Among the records that follow, count the lines where "development" appears, and state the count by itself.

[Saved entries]
((

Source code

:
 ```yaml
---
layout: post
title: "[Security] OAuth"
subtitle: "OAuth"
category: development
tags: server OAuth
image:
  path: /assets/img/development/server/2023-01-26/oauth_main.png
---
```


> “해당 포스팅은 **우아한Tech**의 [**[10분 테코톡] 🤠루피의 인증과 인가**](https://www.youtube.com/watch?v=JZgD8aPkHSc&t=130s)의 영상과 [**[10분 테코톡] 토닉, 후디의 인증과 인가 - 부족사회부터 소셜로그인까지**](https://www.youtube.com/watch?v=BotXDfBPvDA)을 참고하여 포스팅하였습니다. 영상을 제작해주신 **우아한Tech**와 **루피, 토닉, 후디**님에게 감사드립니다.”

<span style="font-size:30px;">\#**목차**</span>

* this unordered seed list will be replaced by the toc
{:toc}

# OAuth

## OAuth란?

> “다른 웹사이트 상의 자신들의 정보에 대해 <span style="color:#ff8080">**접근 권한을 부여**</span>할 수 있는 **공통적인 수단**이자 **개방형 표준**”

))

| SOLVED EXERCISE |
2